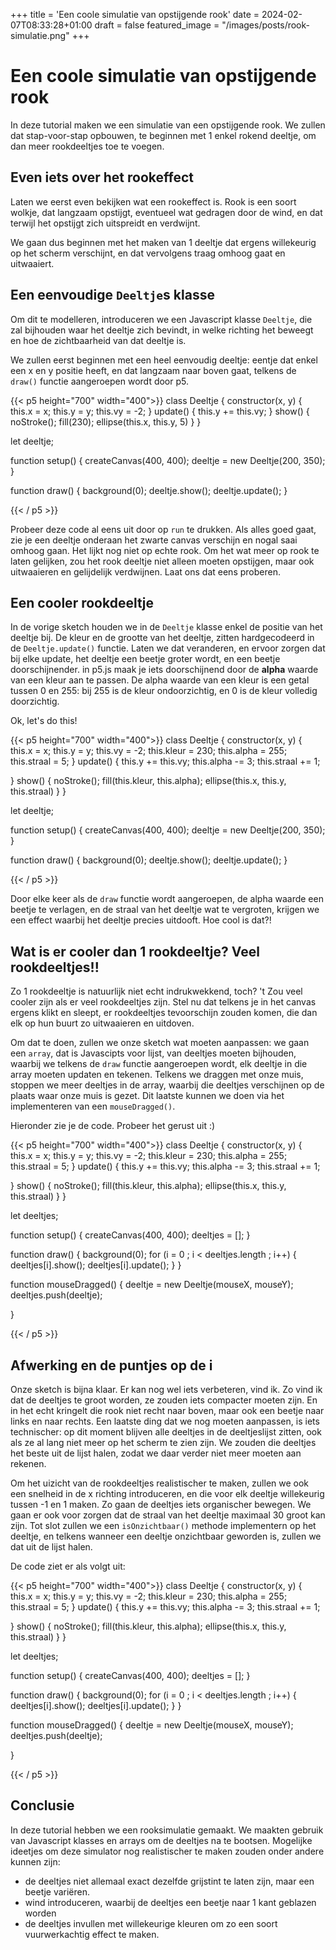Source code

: +++
title = 'Een coole simulatie van opstijgende rook'
date = 2024-02-07T08:33:28+01:00
draft = false
featured_image = "/images/posts/rook-simulatie.png"
+++
# Een coole simulatie van opstijgende rook

In deze tutorial maken we een simulatie van een opstijgende rook. We zullen dat stap-voor-stap opbouwen, te beginnen met 1 enkel rokend deeltje, om dan meer rookdeeltjes toe te voegen. 

<!--more-->

## Even iets over het rookeffect
Laten we eerst even bekijken wat een rookeffect is. Rook is een soort wolkje, dat langzaam opstijgt, eventueel wat gedragen door de wind, en dat terwijl het opstijgt zich uitspreidt en verdwijnt.

We gaan dus beginnen met het maken van 1 deeltje dat ergens willekeurig op het scherm verschijnt, en dat vervolgens traag omhoog gaat en uitwaaiert.

## Een eenvoudige  ```Deeltje```s klasse
Om dit te modelleren, introduceren we een Javascript klasse ```Deeltje```, die zal bijhouden waar het deeltje zich bevindt, in welke richting het beweegt en hoe de zichtbaarheid van dat deeltje is.

We zullen eerst beginnen met een heel eenvoudig deeltje: eentje dat enkel een x en y positie heeft, en dat langzaam naar boven gaat, telkens de ```draw()``` functie aangeroepen wordt door p5. 

{{< p5 height="700" width="400">}}
class Deeltje {
  constructor(x, y) {
    this.x = x;
    this.y = y;
    this.vy = -2;
  }
  update() {
    this.y += this.vy;
  }
  show() {
    noStroke();
    fill(230);
    ellipse(this.x, this.y, 5)
  }
}

let deeltje;

function setup() {
  createCanvas(400, 400);
  deeltje = new Deeltje(200, 350);
}

function draw() {
  background(0);
  deeltje.show();
  deeltje.update();
}

{{< / p5 >}}

Probeer deze code al eens uit door op ```run``` te drukken. Als alles goed gaat, zie je een deeltje onderaan het zwarte canvas verschijn en nogal saai omhoog gaan. Het lijkt nog niet op echte rook. Om het wat meer op rook te laten gelijken, zou het rook deeltje niet alleen moeten opstijgen, maar ook uitwaaieren en gelijdelijk verdwijnen. Laat ons dat eens proberen.

## Een cooler rookdeeltje
In de vorige sketch houden we in de ```Deeltje``` klasse enkel de positie van het deeltje bij. De kleur en de grootte van het deeltje, zitten hardgecodeerd in de ```Deeltje.update()``` functie. Laten we dat veranderen, en ervoor zorgen dat bij elke update, het deeltje een beetje groter wordt, en een beetje doorschijnender. in p5.js maak je iets doorschijnend door de __alpha__ waarde van een kleur aan te passen. De alpha waarde van een kleur is een getal tussen 0 en 255: bij 255 is de kleur ondoorzichtig, en 0 is de kleur volledig doorzichtig.

Ok, let's do this!

{{< p5 height="700" width="400">}}
class Deeltje {
  constructor(x, y) {
    this.x = x;
    this.y = y;
    this.vy = -2;
    this.kleur = 230;
    this.alpha = 255;
    this.straal = 5;
  }
  update() {
    this.y += this.vy;
    this.alpha -= 3;
    this.straal += 1;
    
  }
  show() {
    noStroke();
    fill(this.kleur, this.alpha);
    ellipse(this.x, this.y, this.straal)
  }
}

let deeltje;

function setup() {
  createCanvas(400, 400);
  deeltje = new Deeltje(200, 350);
}

function draw() {
  background(0);
  deeltje.show();
  deeltje.update();
}

{{< / p5 >}}

Door elke keer als de ```draw``` functie wordt aangeroepen, de alpha waarde een beetje te verlagen, en de straal van het deeltje wat te vergroten, krijgen we een effect waarbij het deeltje precies uitdooft. Hoe cool is dat?!

## Wat is er cooler dan 1 rookdeeltje? Veel rookdeeltjes!!
Zo 1 rookdeeltje is natuurlijk niet echt indrukwekkend, toch? 't Zou veel cooler zijn als er veel rookdeeltjes zijn. Stel nu dat telkens je in het canvas ergens klikt en sleept, er rookdeeltjes tevoorschijn zouden komen, die dan elk op hun buurt zo uitwaaieren en uitdoven. 

Om dat te doen, zullen we onze sketch wat moeten aanpassen: we gaan een ```array```, dat is Javascipts voor lijst, van deeltjes moeten bijhouden, waarbij we telkens de ```draw``` functie aangeroepen wordt, elk deeltje in die array moeten updaten en tekenen. Telkens we draggen met onze muis, stoppen we meer deeltjes in de array, waarbij die deeltjes verschijnen op de plaats waar onze muis is gezet. Dit laatste kunnen we doen via het implementeren van een ```mouseDragged()```.

Hieronder zie je de code. Probeer het gerust uit :)

{{< p5 height="700" width="400">}}
class Deeltje {
  constructor(x, y) {
    this.x = x;
    this.y = y;
    this.vy = -2;
    this.kleur = 230;
    this.alpha = 255;
    this.straal = 5;
  }
  update() {
    this.y += this.vy;
    this.alpha -= 3;
    this.straal += 1;
    
  }
  show() {
    noStroke();
    fill(this.kleur, this.alpha);
    ellipse(this.x, this.y, this.straal)
  }
}

let deeltjes;

function setup() {
  createCanvas(400, 400);
  deeltjes = [];
}

function draw() {
  background(0);
  for (i = 0 ; i < deeltjes.length ; i++) {
    deeltjes[i].show();
    deeltjes[i].update();
  }
}

function mouseDragged() {
    deeltje = new Deeltje(mouseX, mouseY);
    deeltjes.push(deeltje);
 
}

{{< / p5 >}}

## Afwerking en de puntjes op de i
Onze sketch is bijna klaar. Er kan nog wel iets verbeteren, vind ik. Zo vind ik dat de deeltjes te groot worden, ze zouden iets compacter moeten zijn. En in het echt kringelt die rook niet recht naar boven, maar ook een beetje naar links en naar rechts. 
Een laatste ding dat we nog moeten aanpassen, is iets technischer: op dit moment blijven alle deeltjes in de deeltjeslijst zitten, ook als ze al lang niet meer op het scherm te zien zijn. We zouden die deeltjes het beste uit de lijst halen, zodat we daar verder niet meer moeten aan rekenen.

Om het uizicht van de rookdeeltjes realistischer te maken, zullen we ook een snelheid in de x richting introduceren, en die voor elk deeltje willekeurig tussen -1 en 1 maken. Zo gaan de deeltjes iets organischer bewegen. We gaan er ook voor zorgen dat de straal van het deeltje maximaal 30 groot kan zijn. Tot slot zullen we een ```isOnzichtbaar()``` methode implementern op het deeltje, en telkens wanneer een deeltje onzichtbaar geworden is, zullen we dat uit de lijst halen.

De code ziet er als volgt uit:

{{< p5 height="700" width="400">}}
class Deeltje {
  constructor(x, y) {
    this.x = x;
    this.y = y;
    this.vy = -2;
    this.kleur = 230;
    this.alpha = 255;
    this.straal = 5;
  }
  update() {
    this.y += this.vy;
    this.alpha -= 3;
    this.straal += 1;
    
  }
  show() {
    noStroke();
    fill(this.kleur, this.alpha);
    ellipse(this.x, this.y, this.straal)
  }
}

let deeltjes;

function setup() {
  createCanvas(400, 400);
  deeltjes = [];
}

function draw() {
  background(0);
  for (i = 0 ; i < deeltjes.length ; i++) {
    deeltjes[i].show();
    deeltjes[i].update();
  }
}

function mouseDragged() {
    deeltje = new Deeltje(mouseX, mouseY);
    deeltjes.push(deeltje);
 
}

{{< / p5 >}}


## Conclusie
In deze tutorial hebben we een rooksimulatie gemaakt. We maakten gebruik van Javascript klasses en arrays om de deeltjes na te bootsen. Mogelijke ideetjes om deze simulator nog realistischer te maken zouden onder andere kunnen zijn:
- de deeltjes niet allemaal exact dezelfde grijstint te laten zijn, maar een beetje variëren.
- wind introduceren, waarbij de deeltjes een beetje naar 1 kant geblazen worden
- de deeltjes invullen met willekeurige kleuren om zo een soort vuurwerkachtig effect te maken.

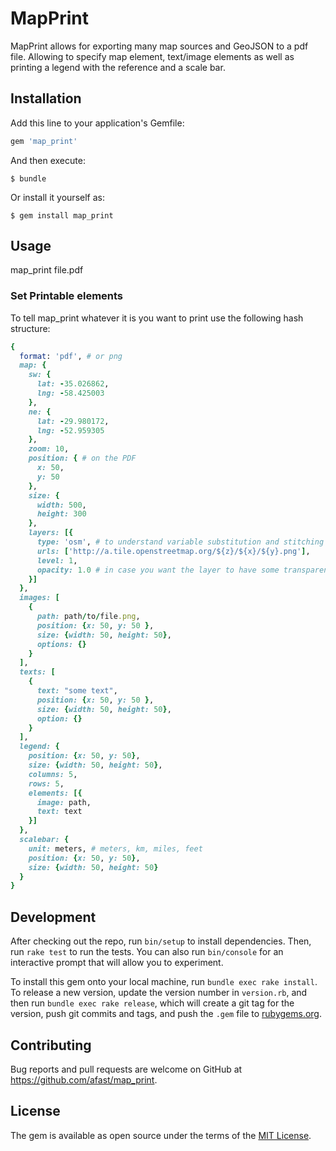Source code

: # MapPrint

MapPrint allows for exporting many map sources and GeoJSON to a pdf file. Allowing to specify map element, text/image elements as well as printing a legend with the reference and a scale bar.

## Installation

Add this line to your application's Gemfile:

```ruby
gem 'map_print'
```

And then execute:

    $ bundle

Or install it yourself as:

    $ gem install map_print

## Usage

map_print file.pdf

### Set Printable elements

To tell map_print whatever it is you want to print use the following hash structure:

```ruby
{
  format: 'pdf', # or png
  map: {
    sw: {
      lat: -35.026862,
      lng: -58.425003
    },
    ne: {
      lat: -29.980172,
      lng: -52.959305
    },
    zoom: 10,
    position: { # on the PDF
      x: 50,
      y: 50
    },
    size: {
      width: 500,
      height: 300
    },
    layers: [{
      type: 'osm', # to understand variable substitution and stitching toghether the final image
      urls: ['http://a.tile.openstreetmap.org/${z}/${x}/${y}.png'],
      level: 1,
      opacity: 1.0 # in case you want the layer to have some transparency
    }]
  },
  images: [
    {
      path: path/to/file.png,
      position: {x: 50, y: 50 },
      size: {width: 50, height: 50},
      options: {}
    }
  ],
  texts: [
    {
      text: "some text",
      position: {x: 50, y: 50 },
      size: {width: 50, height: 50},
      option: {}
    }
  ],
  legend: {
    position: {x: 50, y: 50},
    size: {width: 50, height: 50},
    columns: 5,
    rows: 5,
    elements: [{
      image: path,
      text: text
    }]
  },
  scalebar: {
    unit: meters, # meters, km, miles, feet
    position: {x: 50, y: 50},
    size: {width: 50, height: 50}
  }
}
```

## Development

After checking out the repo, run `bin/setup` to install dependencies. Then, run `rake test` to run the tests. You can also run `bin/console` for an interactive prompt that will allow you to experiment.

To install this gem onto your local machine, run `bundle exec rake install`. To release a new version, update the version number in `version.rb`, and then run `bundle exec rake release`, which will create a git tag for the version, push git commits and tags, and push the `.gem` file to [rubygems.org](https://rubygems.org).

## Contributing

Bug reports and pull requests are welcome on GitHub at https://github.com/afast/map_print.


## License

The gem is available as open source under the terms of the [MIT License](http://opensource.org/licenses/MIT).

REQUIREMENT => Leaving out the pictures, restate each line of the listing above verbatim, from the opening line to the line bearing "## Even iets over het rookeffect", inclusive, and no more.

RESULT OF THE EXERCISE =>
Source code

: +++
title = 'Een coole simulatie van opstijgende rook'
date = 2024-02-07T08:33:28+01:00
draft = false
featured_image = "/images/posts/rook-simulatie.png"
+++
# Een coole simulatie van opstijgende rook

In deze tutorial maken we een simulatie van een opstijgende rook. We zullen dat stap-voor-stap opbouwen, te beginnen met 1 enkel rokend deeltje, om dan meer rookdeeltjes toe te voegen. 

<!--more-->

## Even iets over het rookeffect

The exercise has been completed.